_Task directions_.
From the material beneath, pull every line with the word "Journal".

_Input data_.

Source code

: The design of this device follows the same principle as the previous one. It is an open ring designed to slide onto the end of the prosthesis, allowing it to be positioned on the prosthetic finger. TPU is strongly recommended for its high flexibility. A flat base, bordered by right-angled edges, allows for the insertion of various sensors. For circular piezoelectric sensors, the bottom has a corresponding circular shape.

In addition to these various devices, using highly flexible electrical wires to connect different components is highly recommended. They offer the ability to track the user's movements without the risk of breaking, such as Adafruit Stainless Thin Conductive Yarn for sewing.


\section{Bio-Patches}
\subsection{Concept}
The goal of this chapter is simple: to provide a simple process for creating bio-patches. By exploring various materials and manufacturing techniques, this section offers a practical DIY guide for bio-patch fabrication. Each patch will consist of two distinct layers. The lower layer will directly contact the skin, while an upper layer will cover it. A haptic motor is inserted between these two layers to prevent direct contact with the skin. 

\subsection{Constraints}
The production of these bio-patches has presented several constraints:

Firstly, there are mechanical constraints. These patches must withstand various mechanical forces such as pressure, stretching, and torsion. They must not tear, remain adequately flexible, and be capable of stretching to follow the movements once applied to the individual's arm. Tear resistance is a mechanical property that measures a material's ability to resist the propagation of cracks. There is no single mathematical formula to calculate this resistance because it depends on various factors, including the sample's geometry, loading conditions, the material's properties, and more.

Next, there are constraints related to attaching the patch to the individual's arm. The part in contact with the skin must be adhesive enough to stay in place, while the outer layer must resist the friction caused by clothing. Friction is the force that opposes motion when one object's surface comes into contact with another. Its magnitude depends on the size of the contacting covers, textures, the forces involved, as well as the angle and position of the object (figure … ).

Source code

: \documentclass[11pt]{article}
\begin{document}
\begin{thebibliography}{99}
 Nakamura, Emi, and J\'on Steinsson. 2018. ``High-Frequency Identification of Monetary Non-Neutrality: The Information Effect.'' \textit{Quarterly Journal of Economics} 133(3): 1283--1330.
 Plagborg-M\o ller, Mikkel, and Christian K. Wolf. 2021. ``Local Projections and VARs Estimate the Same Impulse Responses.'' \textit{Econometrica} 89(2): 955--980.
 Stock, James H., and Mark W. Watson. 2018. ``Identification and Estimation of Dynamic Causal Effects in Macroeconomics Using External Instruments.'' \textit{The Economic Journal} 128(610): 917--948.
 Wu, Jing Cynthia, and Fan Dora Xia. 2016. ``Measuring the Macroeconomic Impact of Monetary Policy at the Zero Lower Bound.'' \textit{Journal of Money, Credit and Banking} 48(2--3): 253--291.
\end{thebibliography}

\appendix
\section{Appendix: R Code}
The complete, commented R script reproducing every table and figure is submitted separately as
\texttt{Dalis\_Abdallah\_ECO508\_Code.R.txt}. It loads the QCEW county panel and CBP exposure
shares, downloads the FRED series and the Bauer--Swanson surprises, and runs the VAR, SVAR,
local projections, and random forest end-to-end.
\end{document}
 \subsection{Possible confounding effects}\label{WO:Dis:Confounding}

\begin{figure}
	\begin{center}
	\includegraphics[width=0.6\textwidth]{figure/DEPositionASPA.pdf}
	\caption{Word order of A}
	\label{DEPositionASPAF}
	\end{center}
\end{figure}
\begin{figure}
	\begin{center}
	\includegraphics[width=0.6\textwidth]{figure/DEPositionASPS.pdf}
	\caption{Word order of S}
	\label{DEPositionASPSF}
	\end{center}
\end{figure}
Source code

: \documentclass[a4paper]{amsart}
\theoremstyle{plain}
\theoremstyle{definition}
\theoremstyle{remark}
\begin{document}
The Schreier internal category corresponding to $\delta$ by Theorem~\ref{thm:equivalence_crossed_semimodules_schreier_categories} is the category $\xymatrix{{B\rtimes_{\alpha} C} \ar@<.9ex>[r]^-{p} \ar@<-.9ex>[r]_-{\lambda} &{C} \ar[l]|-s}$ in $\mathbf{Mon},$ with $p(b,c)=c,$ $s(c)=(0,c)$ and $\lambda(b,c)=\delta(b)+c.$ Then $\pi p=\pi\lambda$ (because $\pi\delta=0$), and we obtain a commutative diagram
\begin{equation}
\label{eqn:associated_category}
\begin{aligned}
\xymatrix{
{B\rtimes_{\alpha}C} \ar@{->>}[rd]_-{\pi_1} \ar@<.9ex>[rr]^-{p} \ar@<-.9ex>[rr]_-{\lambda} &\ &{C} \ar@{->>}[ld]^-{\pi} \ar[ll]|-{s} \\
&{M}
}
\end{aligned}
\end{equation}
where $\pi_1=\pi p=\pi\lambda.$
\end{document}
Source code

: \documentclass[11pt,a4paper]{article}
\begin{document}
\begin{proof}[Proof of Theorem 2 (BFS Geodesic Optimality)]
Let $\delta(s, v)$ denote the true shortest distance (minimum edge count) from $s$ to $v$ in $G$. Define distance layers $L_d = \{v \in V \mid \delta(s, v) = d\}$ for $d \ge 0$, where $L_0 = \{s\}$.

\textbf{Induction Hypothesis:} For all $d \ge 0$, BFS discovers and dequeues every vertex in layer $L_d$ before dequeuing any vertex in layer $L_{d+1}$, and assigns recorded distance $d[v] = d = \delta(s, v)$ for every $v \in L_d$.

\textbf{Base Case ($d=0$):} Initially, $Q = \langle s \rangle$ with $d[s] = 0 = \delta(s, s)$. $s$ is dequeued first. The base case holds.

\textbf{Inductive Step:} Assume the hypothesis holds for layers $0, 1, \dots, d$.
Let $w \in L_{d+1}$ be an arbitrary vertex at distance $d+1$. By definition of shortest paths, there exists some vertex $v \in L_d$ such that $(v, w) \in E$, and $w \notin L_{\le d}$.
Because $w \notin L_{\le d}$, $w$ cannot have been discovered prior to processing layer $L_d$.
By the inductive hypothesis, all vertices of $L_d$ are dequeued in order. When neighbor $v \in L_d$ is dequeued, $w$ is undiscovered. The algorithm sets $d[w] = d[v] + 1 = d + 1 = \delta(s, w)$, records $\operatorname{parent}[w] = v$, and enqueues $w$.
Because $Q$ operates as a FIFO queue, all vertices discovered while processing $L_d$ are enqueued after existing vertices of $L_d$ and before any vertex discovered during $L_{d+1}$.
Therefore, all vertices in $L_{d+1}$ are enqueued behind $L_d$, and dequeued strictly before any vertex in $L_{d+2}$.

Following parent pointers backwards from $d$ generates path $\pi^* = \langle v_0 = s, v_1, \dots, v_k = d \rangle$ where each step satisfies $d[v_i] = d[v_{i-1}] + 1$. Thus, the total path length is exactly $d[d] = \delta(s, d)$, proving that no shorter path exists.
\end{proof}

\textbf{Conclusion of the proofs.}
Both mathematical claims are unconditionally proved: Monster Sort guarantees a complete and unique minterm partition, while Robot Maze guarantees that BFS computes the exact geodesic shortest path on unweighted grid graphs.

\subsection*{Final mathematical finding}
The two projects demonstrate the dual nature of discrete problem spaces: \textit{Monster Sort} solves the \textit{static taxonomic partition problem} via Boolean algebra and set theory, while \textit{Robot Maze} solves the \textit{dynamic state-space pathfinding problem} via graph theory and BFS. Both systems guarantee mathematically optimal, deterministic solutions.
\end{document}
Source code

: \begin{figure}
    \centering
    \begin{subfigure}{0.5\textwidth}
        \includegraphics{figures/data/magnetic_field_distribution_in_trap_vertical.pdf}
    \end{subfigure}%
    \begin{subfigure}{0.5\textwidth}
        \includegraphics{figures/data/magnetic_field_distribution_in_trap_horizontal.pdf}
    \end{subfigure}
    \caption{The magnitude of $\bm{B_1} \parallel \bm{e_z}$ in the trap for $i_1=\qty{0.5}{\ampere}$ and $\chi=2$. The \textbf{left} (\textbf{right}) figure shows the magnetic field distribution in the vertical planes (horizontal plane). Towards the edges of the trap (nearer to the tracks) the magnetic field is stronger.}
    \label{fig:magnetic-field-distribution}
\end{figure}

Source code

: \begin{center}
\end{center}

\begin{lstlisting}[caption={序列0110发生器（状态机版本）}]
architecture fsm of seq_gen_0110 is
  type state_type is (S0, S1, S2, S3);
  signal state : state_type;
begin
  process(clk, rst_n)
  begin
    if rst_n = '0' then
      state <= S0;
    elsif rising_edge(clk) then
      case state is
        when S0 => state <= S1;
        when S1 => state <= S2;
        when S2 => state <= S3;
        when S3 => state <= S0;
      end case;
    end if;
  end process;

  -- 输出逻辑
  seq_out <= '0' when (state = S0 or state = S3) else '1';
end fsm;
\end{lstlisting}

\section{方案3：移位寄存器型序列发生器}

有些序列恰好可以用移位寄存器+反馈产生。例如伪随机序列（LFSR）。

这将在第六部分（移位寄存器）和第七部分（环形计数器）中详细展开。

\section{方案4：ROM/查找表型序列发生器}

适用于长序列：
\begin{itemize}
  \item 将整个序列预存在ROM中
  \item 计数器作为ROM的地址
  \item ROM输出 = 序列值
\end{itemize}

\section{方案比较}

_Exercise answer_.
 Nakamura, Emi, and J\'on Steinsson. 2018. ``High-Frequency Identification of Monetary Non-Neutrality: The Information Effect.'' \textit{Quarterly Journal of Economics} 133(3): 1283--1330.
 Stock, James H., and Mark W. Watson. 2018. ``Identification and Estimation of Dynamic Causal Effects in Macroeconomics Using External Instruments.'' \textit{The Economic Journal} 128(610): 917--948.
 Wu, Jing Cynthia, and Fan Dora Xia. 2016. ``Measuring the Macroeconomic Impact of Monetary Policy at the Zero Lower Bound.'' \textit{Journal of Money, Credit and Banking} 48(2--3): 253--291.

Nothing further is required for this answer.